The camera rises, and we see the Washington Monument in the distance. It’s a ruin that we’ve seen in post-apocalyptic science fiction films, e.g. Logan’s Run. However, being modeled on an Egyptian obelisk, it also brings to mind the larger tradition of representing ruins and Eighteenth century notions of the sublime (see also this WLS page).

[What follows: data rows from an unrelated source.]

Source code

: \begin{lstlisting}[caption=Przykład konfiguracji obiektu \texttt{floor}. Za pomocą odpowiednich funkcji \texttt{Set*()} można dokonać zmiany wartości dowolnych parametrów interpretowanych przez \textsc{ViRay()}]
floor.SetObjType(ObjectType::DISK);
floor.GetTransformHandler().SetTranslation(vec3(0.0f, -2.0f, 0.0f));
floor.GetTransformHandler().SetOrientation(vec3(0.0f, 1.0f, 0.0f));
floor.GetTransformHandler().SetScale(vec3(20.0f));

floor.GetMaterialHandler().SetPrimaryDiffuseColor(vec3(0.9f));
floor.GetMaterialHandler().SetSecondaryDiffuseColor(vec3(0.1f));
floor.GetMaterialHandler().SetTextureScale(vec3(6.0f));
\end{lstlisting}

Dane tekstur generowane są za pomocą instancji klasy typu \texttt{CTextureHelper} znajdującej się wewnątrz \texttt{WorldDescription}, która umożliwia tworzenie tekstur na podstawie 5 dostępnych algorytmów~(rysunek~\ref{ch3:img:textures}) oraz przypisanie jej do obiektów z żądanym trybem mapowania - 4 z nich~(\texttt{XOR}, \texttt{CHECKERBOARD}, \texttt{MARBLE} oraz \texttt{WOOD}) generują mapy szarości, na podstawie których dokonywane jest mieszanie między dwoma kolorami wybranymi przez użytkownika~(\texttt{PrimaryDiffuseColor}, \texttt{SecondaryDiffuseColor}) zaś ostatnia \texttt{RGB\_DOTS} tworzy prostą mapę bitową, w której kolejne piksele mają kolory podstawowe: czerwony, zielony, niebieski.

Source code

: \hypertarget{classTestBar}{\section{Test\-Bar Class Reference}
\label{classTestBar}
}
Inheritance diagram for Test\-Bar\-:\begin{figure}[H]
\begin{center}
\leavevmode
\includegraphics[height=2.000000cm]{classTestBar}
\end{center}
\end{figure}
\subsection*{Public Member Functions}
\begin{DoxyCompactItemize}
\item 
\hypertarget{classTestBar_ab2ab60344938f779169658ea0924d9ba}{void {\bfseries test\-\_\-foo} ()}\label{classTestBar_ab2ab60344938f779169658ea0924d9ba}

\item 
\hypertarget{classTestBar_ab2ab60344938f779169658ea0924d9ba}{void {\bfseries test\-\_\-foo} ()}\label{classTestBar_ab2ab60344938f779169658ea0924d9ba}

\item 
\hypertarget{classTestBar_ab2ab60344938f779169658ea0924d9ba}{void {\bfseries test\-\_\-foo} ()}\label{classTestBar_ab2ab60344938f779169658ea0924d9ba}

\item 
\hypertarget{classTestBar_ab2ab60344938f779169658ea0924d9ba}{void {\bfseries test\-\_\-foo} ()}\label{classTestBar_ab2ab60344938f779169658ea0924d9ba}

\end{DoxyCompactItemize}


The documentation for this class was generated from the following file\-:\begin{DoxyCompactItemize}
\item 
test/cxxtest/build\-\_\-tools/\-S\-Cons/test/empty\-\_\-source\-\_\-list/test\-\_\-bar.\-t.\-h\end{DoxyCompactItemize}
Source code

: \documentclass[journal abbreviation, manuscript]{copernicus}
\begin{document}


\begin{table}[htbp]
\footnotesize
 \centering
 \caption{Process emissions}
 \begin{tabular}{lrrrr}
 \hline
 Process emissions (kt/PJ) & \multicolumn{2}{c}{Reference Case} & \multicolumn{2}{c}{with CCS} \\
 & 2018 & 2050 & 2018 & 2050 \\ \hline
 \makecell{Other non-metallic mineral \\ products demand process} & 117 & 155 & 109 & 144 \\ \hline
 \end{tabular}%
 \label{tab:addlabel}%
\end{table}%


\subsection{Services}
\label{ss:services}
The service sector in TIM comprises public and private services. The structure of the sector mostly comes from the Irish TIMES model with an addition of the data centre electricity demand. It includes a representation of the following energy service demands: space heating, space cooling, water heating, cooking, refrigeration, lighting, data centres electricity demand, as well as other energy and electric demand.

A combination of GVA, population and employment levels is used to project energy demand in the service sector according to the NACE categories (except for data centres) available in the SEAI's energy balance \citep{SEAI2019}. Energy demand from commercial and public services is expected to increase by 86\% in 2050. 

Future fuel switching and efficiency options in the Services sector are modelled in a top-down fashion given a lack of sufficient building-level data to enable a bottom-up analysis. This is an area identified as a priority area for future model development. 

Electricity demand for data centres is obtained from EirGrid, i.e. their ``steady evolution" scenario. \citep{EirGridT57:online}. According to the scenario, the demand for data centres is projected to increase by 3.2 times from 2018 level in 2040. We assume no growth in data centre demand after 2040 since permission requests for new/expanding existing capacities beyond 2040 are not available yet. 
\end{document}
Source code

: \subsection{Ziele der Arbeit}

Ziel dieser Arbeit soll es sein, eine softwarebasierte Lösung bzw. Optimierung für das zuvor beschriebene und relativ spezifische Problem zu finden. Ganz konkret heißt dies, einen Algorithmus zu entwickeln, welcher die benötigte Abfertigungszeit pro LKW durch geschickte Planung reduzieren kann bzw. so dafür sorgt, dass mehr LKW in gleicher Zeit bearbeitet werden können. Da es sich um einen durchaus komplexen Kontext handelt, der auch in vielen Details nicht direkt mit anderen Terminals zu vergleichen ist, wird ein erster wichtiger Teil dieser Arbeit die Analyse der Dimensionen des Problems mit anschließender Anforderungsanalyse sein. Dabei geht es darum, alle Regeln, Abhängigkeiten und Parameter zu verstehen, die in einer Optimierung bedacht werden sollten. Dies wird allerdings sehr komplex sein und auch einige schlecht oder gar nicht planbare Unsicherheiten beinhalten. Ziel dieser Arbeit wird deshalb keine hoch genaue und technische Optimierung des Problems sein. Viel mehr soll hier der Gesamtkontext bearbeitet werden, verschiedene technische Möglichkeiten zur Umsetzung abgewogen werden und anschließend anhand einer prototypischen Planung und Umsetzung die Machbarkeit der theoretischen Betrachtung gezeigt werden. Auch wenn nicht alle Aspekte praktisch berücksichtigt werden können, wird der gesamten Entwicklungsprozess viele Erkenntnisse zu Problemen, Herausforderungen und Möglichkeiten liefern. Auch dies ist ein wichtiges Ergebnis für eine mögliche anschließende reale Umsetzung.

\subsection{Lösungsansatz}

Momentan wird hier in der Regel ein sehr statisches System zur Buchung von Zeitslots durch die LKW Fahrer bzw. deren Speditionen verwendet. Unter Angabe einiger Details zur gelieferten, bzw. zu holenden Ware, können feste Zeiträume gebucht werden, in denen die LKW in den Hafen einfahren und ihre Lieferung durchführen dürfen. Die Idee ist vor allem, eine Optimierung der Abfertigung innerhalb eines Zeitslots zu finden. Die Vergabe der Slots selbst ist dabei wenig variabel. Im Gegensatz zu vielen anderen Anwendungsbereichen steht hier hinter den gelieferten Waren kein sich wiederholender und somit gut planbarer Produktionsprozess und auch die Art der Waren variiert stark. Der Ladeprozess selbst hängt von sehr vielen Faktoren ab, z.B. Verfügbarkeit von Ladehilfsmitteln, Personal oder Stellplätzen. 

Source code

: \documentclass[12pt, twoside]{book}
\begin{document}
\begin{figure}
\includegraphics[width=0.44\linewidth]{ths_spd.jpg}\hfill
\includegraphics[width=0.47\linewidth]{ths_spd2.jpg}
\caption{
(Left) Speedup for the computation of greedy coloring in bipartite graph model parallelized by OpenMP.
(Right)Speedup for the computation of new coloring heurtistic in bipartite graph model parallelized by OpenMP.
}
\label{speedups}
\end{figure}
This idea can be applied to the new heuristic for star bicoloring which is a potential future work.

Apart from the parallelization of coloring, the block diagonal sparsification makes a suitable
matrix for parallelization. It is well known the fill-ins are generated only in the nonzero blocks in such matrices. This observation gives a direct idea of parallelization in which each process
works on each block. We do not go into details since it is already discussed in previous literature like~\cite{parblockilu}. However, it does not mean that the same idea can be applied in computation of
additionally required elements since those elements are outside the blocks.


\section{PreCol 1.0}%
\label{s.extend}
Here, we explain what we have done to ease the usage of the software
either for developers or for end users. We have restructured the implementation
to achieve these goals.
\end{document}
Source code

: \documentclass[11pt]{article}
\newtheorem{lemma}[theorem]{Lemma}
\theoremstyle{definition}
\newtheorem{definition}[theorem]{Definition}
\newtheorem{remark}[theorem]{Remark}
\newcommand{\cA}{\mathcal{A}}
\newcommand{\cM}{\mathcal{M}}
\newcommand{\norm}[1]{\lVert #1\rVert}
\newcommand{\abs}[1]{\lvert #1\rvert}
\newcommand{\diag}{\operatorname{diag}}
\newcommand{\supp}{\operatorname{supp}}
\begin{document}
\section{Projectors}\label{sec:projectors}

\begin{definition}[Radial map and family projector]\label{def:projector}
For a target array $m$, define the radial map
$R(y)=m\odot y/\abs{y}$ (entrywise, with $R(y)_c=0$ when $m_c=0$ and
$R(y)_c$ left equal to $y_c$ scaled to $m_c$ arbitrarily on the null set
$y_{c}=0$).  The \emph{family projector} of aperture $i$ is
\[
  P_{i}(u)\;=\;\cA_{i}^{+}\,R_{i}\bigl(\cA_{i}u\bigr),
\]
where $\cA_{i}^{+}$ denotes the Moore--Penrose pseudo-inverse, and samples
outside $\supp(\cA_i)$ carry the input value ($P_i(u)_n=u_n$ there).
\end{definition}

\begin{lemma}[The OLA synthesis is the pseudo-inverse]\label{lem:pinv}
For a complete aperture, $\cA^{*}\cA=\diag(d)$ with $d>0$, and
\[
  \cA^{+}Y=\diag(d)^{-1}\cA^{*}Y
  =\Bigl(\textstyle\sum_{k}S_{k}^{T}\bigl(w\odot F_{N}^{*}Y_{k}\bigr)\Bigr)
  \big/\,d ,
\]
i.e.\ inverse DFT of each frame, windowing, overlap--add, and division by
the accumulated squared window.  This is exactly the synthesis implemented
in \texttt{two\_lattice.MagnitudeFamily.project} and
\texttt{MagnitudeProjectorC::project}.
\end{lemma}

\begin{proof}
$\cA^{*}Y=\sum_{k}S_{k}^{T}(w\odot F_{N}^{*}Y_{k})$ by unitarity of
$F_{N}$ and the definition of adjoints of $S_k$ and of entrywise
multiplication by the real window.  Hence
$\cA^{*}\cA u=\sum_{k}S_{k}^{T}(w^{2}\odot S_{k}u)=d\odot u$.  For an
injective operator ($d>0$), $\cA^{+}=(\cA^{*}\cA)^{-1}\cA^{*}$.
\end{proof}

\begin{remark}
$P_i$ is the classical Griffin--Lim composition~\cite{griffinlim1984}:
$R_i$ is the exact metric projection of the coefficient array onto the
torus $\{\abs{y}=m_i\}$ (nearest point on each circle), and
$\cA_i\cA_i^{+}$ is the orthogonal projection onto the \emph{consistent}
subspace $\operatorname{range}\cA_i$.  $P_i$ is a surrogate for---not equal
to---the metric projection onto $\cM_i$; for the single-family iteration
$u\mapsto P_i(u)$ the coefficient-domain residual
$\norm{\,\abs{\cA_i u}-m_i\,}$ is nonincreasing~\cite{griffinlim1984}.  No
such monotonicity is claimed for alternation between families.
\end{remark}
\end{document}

From this point, the music fades into the background, the sound of the wind rises, before being joined and itself drowned out by some rather ominous music. Finally, a power-armoured figure steps into the foreground — a visual representative of the forces that brought about this destruction. These forces are industrial, technological, military, and as utterly beyond the control of the individual as the natural forces typically represented by the Romantic ruin.

In summary, we move from:

nostalgia –> kitsch (post-modern fragment) –> pathos –>
–> sublime (monumental fragment) –> the war machine

Each of these moves undercuts and destabilizes our expectations of that preceding it, in some way. We expect warm nostalgia and we get kitsch;1 we’re amused by the kitsch factor only to be brought face to face with the suffering of children; this again shifts to a monument that represents one of the founders of the USA, the hopes and aspirations for a rational Enlightenment-inspired world order; finally, we’re confronted with the forces that tore all this down — forces unleashed by the rational world order. Notice also how the video balances the post-modern fragment (elements out of time; kitsch; playful) with the sublime monumental fragment (the unimaginably awesome represented by a fragment that suggests the larger whole).2

I’ve been a fan of the Fallout games for many years, with their combination of B-movie S.F. tropes, retro-futurism, a satirical take on the 1950s and the Cold War, and the way in which a player’s choices seem to make an impact on the game world. But as much as I loved the games, I never felt that previous entries in the series really delivered a sense of being in the cities in which they’re set. For instance, in Fallout 2, one can visit the San Francisco’s Golden Gate Bridge, Wharf, and Chinatown, as well as Reno’s Arch but all are rendered in a two-dimensional isometric view.

On the left: The photograph of the Arch itself comes from Wikipedia's entry and Lvtalon (the photographer) has made it public domain.  On the right, a screen shot from Gamespy's Planet Fallout Photo Gallery.
On the left: The photograph of the Arch itself comes from Wikipedia's entry and Lvtalon (the photographer) has made it public domain. On the right, a screen shot from Gamespy's Planet Fallout Photo Gallery.

Even though I’m not someone who insists on the most up to date or photo-realistic graphics in videogames — I still think that Fallout 1 and 2 are great examples of the CRPG genre; my home console is a Wii3 — I feel that the experience of Fallout 3 benefits enormously from game technology advances. What follows is the first of five promo videos from Bethesda. There’s no need to watch all five; the first should give you a reasonable enough impression of the experience, although double-clicking on the embedded video will take you to the YouTube page with links to the other four:

The initial brightness of the outside light as one emerges from the Vault is a nice touch. And I think that I can spot the Washington Monument but I may be mistaken. If I’m right, it’s visible on the horizon at about 1 min 23 secs into the video.

The overall effect of the switch from a third person to first person perspective — the contrast between this and the still of Reno’s Arch — is impressive, no?


1 These images are hardly unambiguous. The 1940s standard evokes the Second World War. The Hula Girl might bring to mind U.S. imperialism of the early- to mid-twentieth century.
2 I suspect that there is something to be gained from an exploration of the differences and relationships between the sublime and post-modern fragments; at this point, I’ve no idea what such an exploration would uncover.
3 No comments from the peanut gallery please.